DATA EXTRACT Block Start

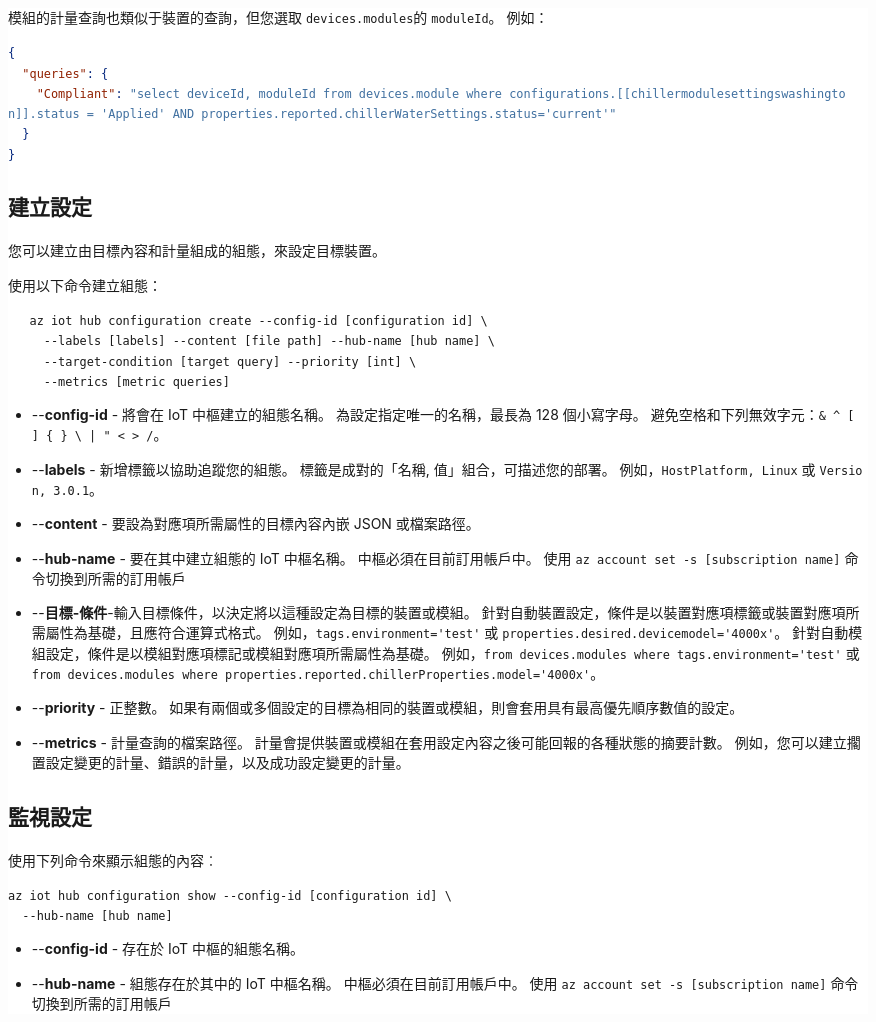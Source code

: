 模組的計量查詢也類似于裝置的查詢，但您選取 `devices.modules`的 `moduleId`。 例如： 

```json
{
  "queries": {
    "Compliant": "select deviceId, moduleId from devices.module where configurations.[[chillermodulesettingswashington]].status = 'Applied' AND properties.reported.chillerWaterSettings.status='current'"
  }
}
```

## <a name="create-a-configuration"></a>建立設定

您可以建立由目標內容和計量組成的組態，來設定目標裝置。 

使用以下命令建立組態：

```cli
   az iot hub configuration create --config-id [configuration id] \
     --labels [labels] --content [file path] --hub-name [hub name] \
     --target-condition [target query] --priority [int] \
     --metrics [metric queries]
```

* --**config-id** - 將會在 IoT 中樞建立的組態名稱。 為設定指定唯一的名稱，最長為 128 個小寫字母。 避免空格和下列無效字元：`& ^ [ ] { } \ | " < > /`。

* --**labels** - 新增標籤以協助追蹤您的組態。 標籤是成對的「名稱, 值」組合，可描述您的部署。 例如，`HostPlatform, Linux` 或 `Version, 3.0.1`。

* --**content** - 要設為對應項所需屬性的目標內容內嵌 JSON 或檔案路徑。 

* --**hub-name** - 要在其中建立組態的 IoT 中樞名稱。 中樞必須在目前訂用帳戶中。 使用 `az account set -s [subscription name]` 命令切換到所需的訂用帳戶

* --**目標-條件**-輸入目標條件，以決定將以這種設定為目標的裝置或模組。 針對自動裝置設定，條件是以裝置對應項標籤或裝置對應項所需屬性為基礎，且應符合運算式格式。 例如，`tags.environment='test'` 或 `properties.desired.devicemodel='4000x'`。 針對自動模組設定，條件是以模組對應項標記或模組對應項所需屬性為基礎。 例如，`from devices.modules where tags.environment='test'` 或 `from devices.modules where properties.reported.chillerProperties.model='4000x'`。

* --**priority** - 正整數。 如果有兩個或多個設定的目標為相同的裝置或模組，則會套用具有最高優先順序數值的設定。

* --**metrics** - 計量查詢的檔案路徑。 計量會提供裝置或模組在套用設定內容之後可能回報的各種狀態的摘要計數。 例如，您可以建立擱置設定變更的計量、錯誤的計量，以及成功設定變更的計量。 

## <a name="monitor-a-configuration"></a>監視設定

使用下列命令來顯示組態的內容︰

```cli
az iot hub configuration show --config-id [configuration id] \
  --hub-name [hub name]
```

* --**config-id** - 存在於 IoT 中樞的組態名稱。

* --**hub-name** - 組態存在於其中的 IoT 中樞名稱。 中樞必須在目前訂用帳戶中。 使用 `az account set -s [subscription name]` 命令切換到所需的訂用帳戶
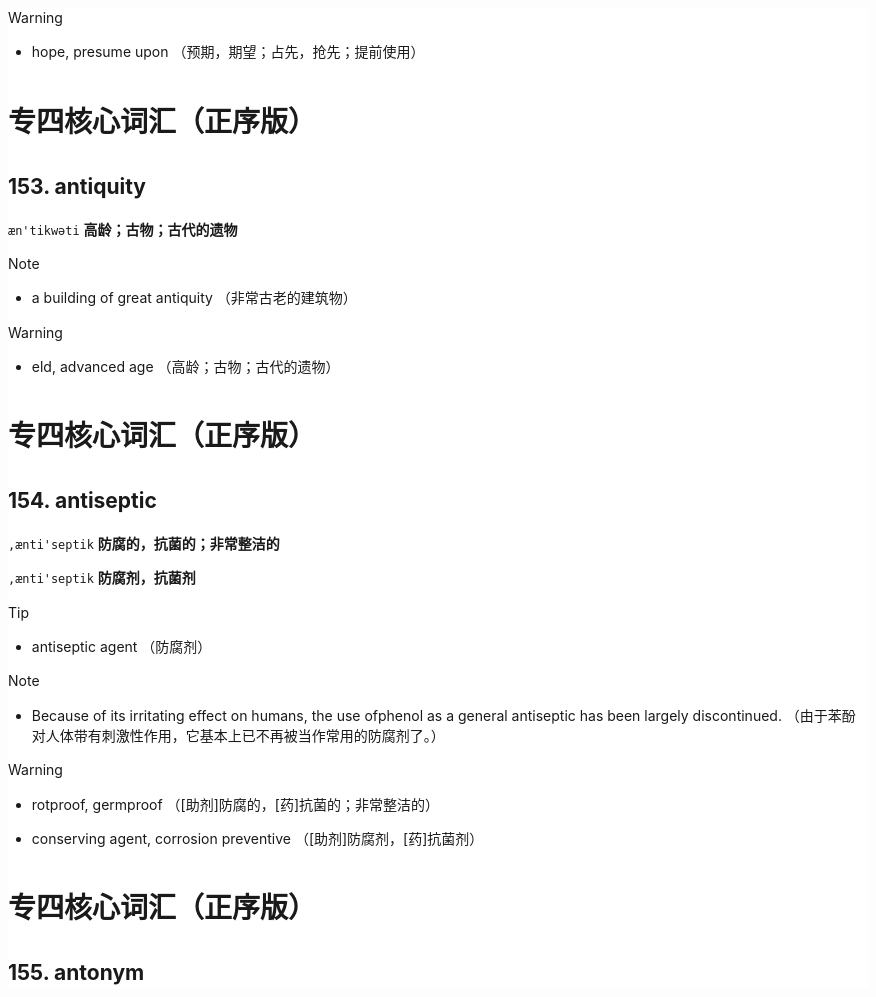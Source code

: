 > [!WARNING]
>
> - hope, presume upon （预期，期望；占先，抢先；提前使用）
>

# 专四核心词汇（正序版）

## 153. antiquity

`æn'tikwəti`  **高龄；古物；古代的遗物**

> [!NOTE]
>
> - a building of great antiquity （非常古老的建筑物）
>

> [!WARNING]
>
> - eld, advanced age （高龄；古物；古代的遗物）
>

# 专四核心词汇（正序版）

## 154. antiseptic

`,ænti'septik`  **防腐的，抗菌的；非常整洁的**

`,ænti'septik`  **防腐剂，抗菌剂**

> [!TIP]
>
> - antiseptic agent （防腐剂）
>

> [!NOTE]
>
> - Because of its irritating effect on humans, the use ofphenol as a general antiseptic has been largely discontinued. （由于苯酚对人体带有刺激性作用，它基本上已不再被当作常用的防腐剂了。）
>

> [!WARNING]
>
> - rotproof, germproof （[助剂]防腐的，[药]抗菌的；非常整洁的）
>
> - conserving agent, corrosion preventive （[助剂]防腐剂，[药]抗菌剂）
>

# 专四核心词汇（正序版）

## 155. antonym
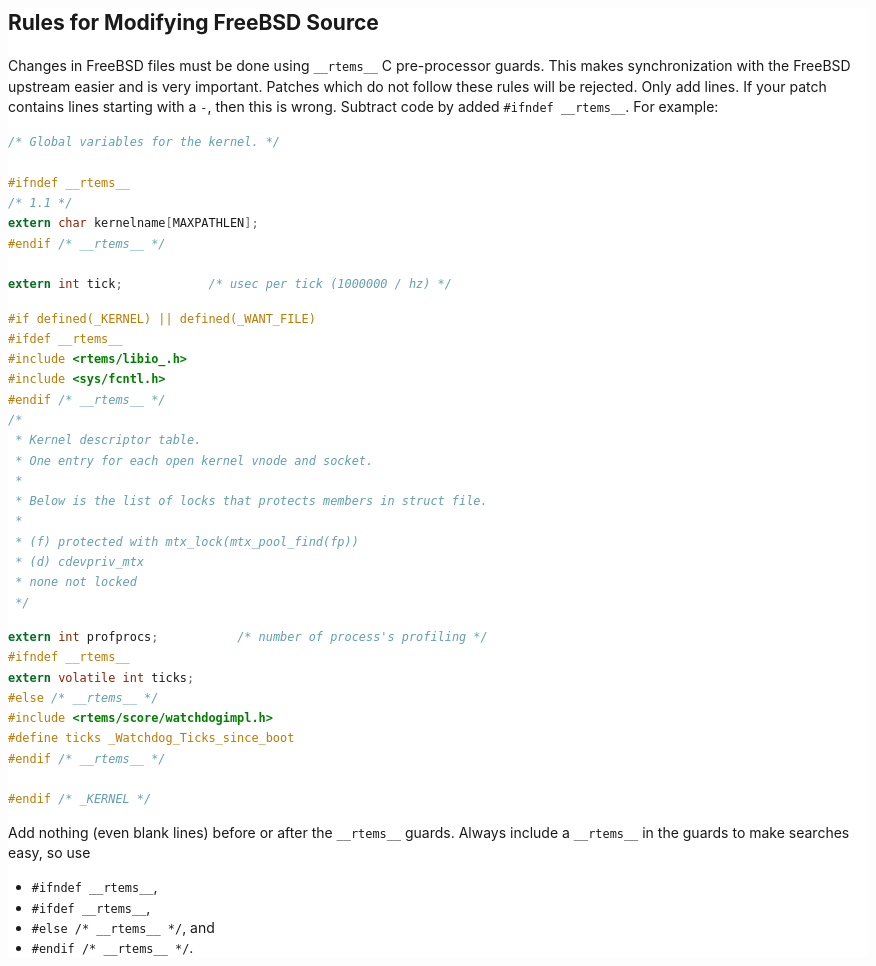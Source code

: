 Rules for Modifying FreeBSD Source
----------------------------------

Changes in FreeBSD files must be done using `__rtems__` C pre-processor guards.
This makes synchronization with the FreeBSD upstream easier and is very
important.  Patches which do not follow these rules will be rejected.  Only add
lines.  If your patch contains lines starting with a `-`, then this is wrong.
Subtract code by added `#ifndef __rtems__`.  For example:

```c
/* Global variables for the kernel. */

#ifndef __rtems__
/* 1.1 */
extern char kernelname[MAXPATHLEN];
#endif /* __rtems__ */

extern int tick;			/* usec per tick (1000000 / hz) */
```

```c
#if defined(_KERNEL) || defined(_WANT_FILE)
#ifdef __rtems__
#include <rtems/libio_.h>
#include <sys/fcntl.h>
#endif /* __rtems__ */
/*
 * Kernel descriptor table.
 * One entry for each open kernel vnode and socket.
 *
 * Below is the list of locks that protects members in struct file.
 *
 * (f) protected with mtx_lock(mtx_pool_find(fp))
 * (d) cdevpriv_mtx
 * none	not locked
 */
```

```c
extern int profprocs;			/* number of process's profiling */
#ifndef __rtems__
extern volatile int ticks;
#else /* __rtems__ */
#include <rtems/score/watchdogimpl.h>
#define ticks _Watchdog_Ticks_since_boot
#endif /* __rtems__ */

#endif /* _KERNEL */
```

Add nothing (even blank lines) before or after the `__rtems__` guards.  Always
include a `__rtems__` in the guards to make searches easy, so use

* `#ifndef __rtems__`,
* `#ifdef __rtems__`,
* `#else /* __rtems__ */`, and
* `#endif /* __rtems__ */`.
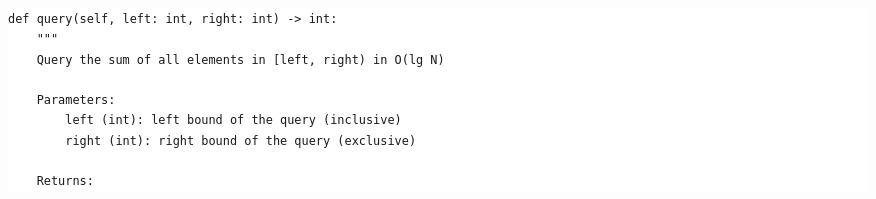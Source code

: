     def query(self, left: int, right: int) -> int:
        """
        Query the sum of all elements in [left, right) in O(lg N)

        Parameters:
            left (int): left bound of the query (inclusive)
            right (int): right bound of the query (exclusive)

        Returns:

DATA EXTRACT Block End

**EXERCISE REQUIREMENTS**
In your copy, reproduce the data above exactly and skip every picture.

**RESULT OF THE TASK**
Source code

: 模組的計量查詢也類似于裝置的查詢，但您選取 `devices.modules`的 `moduleId`。 例如： 

```json
{
  "queries": {
    "Compliant": "select deviceId, moduleId from devices.module where configurations.[[chillermodulesettingswashington]].status = 'Applied' AND properties.reported.chillerWaterSettings.status='current'"
  }
}
```

## <a name="create-a-configuration"></a>建立設定

您可以建立由目標內容和計量組成的組態，來設定目標裝置。 

使用以下命令建立組態：

```cli
   az iot hub configuration create --config-id [configuration id] \
     --labels [labels] --content [file path] --hub-name [hub name] \
     --target-condition [target query] --priority [int] \
     --metrics [metric queries]
```

* --**config-id** - 將會在 IoT 中樞建立的組態名稱。 為設定指定唯一的名稱，最長為 128 個小寫字母。 避免空格和下列無效字元：`& ^ [ ] { } \ | " < > /`。

* --**labels** - 新增標籤以協助追蹤您的組態。 標籤是成對的「名稱, 值」組合，可描述您的部署。 例如，`HostPlatform, Linux` 或 `Version, 3.0.1`。

* --**content** - 要設為對應項所需屬性的目標內容內嵌 JSON 或檔案路徑。 

* --**hub-name** - 要在其中建立組態的 IoT 中樞名稱。 中樞必須在目前訂用帳戶中。 使用 `az account set -s [subscription name]` 命令切換到所需的訂用帳戶

* --**目標-條件**-輸入目標條件，以決定將以這種設定為目標的裝置或模組。 針對自動裝置設定，條件是以裝置對應項標籤或裝置對應項所需屬性為基礎，且應符合運算式格式。 例如，`tags.environment='test'` 或 `properties.desired.devicemodel='4000x'`。 針對自動模組設定，條件是以模組對應項標記或模組對應項所需屬性為基礎。 例如，`from devices.modules where tags.environment='test'` 或 `from devices.modules where properties.reported.chillerProperties.model='4000x'`。

* --**priority** - 正整數。 如果有兩個或多個設定的目標為相同的裝置或模組，則會套用具有最高優先順序數值的設定。

* --**metrics** - 計量查詢的檔案路徑。 計量會提供裝置或模組在套用設定內容之後可能回報的各種狀態的摘要計數。 例如，您可以建立擱置設定變更的計量、錯誤的計量，以及成功設定變更的計量。 

## <a name="monitor-a-configuration"></a>監視設定

使用下列命令來顯示組態的內容︰

```cli
az iot hub configuration show --config-id [configuration id] \
  --hub-name [hub name]
```

* --**config-id** - 存在於 IoT 中樞的組態名稱。

* --**hub-name** - 組態存在於其中的 IoT 中樞名稱。 中樞必須在目前訂用帳戶中。 使用 `az account set -s [subscription name]` 命令切換到所需的訂用帳戶
Source code

: > [!WARNING]
>
> - hope, presume upon （预期，期望；占先，抢先；提前使用）
>

# 专四核心词汇（正序版）

## 153. antiquity

`æn'tikwəti`  **高龄；古物；古代的遗物**

> [!NOTE]
>
> - a building of great antiquity （非常古老的建筑物）
>

> [!WARNING]
>
> - eld, advanced age （高龄；古物；古代的遗物）
>

# 专四核心词汇（正序版）

## 154. antiseptic

`,ænti'septik`  **防腐的，抗菌的；非常整洁的**

`,ænti'septik`  **防腐剂，抗菌剂**

> [!TIP]
>
> - antiseptic agent （防腐剂）
>

> [!NOTE]
>
> - Because of its irritating effect on humans, the use ofphenol as a general antiseptic has been largely discontinued. （由于苯酚对人体带有刺激性作用，它基本上已不再被当作常用的防腐剂了。）
>

> [!WARNING]
>
> - rotproof, germproof （[助剂]防腐的，[药]抗菌的；非常整洁的）
>
> - conserving agent, corrosion preventive （[助剂]防腐剂，[药]抗菌剂）
>

# 专四核心词汇（正序版）

## 155. antonym
Source code

: Rules for Modifying FreeBSD Source
----------------------------------

Changes in FreeBSD files must be done using `__rtems__` C pre-processor guards.
This makes synchronization with the FreeBSD upstream easier and is very
important.  Patches which do not follow these rules will be rejected.  Only add
lines.  If your patch contains lines starting with a `-`, then this is wrong.
Subtract code by added `#ifndef __rtems__`.  For example:

```c
/* Global variables for the kernel. */

#ifndef __rtems__
/* 1.1 */
extern char kernelname[MAXPATHLEN];
#endif /* __rtems__ */

extern int tick;			/* usec per tick (1000000 / hz) */
```

```c
#if defined(_KERNEL) || defined(_WANT_FILE)
#ifdef __rtems__
#include <rtems/libio_.h>
#include <sys/fcntl.h>
#endif /* __rtems__ */
/*
 * Kernel descriptor table.
 * One entry for each open kernel vnode and socket.
 *
 * Below is the list of locks that protects members in struct file.
 *
 * (f) protected with mtx_lock(mtx_pool_find(fp))
 * (d) cdevpriv_mtx
 * none	not locked
 */
```

```c
extern int profprocs;			/* number of process's profiling */
#ifndef __rtems__
extern volatile int ticks;
#else /* __rtems__ */
#include <rtems/score/watchdogimpl.h>
#define ticks _Watchdog_Ticks_since_boot
#endif /* __rtems__ */

#endif /* _KERNEL */
```

Add nothing (even blank lines) before or after the `__rtems__` guards.  Always
include a `__rtems__` in the guards to make searches easy, so use

* `#ifndef __rtems__`,
* `#ifdef __rtems__`,
* `#else /* __rtems__ */`, and
* `#endif /* __rtems__ */`.
Source code

:     def query(self, left: int, right: int) -> int:
        """
        Query the sum of all elements in [left, right) in O(lg N)

        Parameters:
            left (int): left bound of the query (inclusive)
            right (int): right bound of the query (exclusive)

        Returns:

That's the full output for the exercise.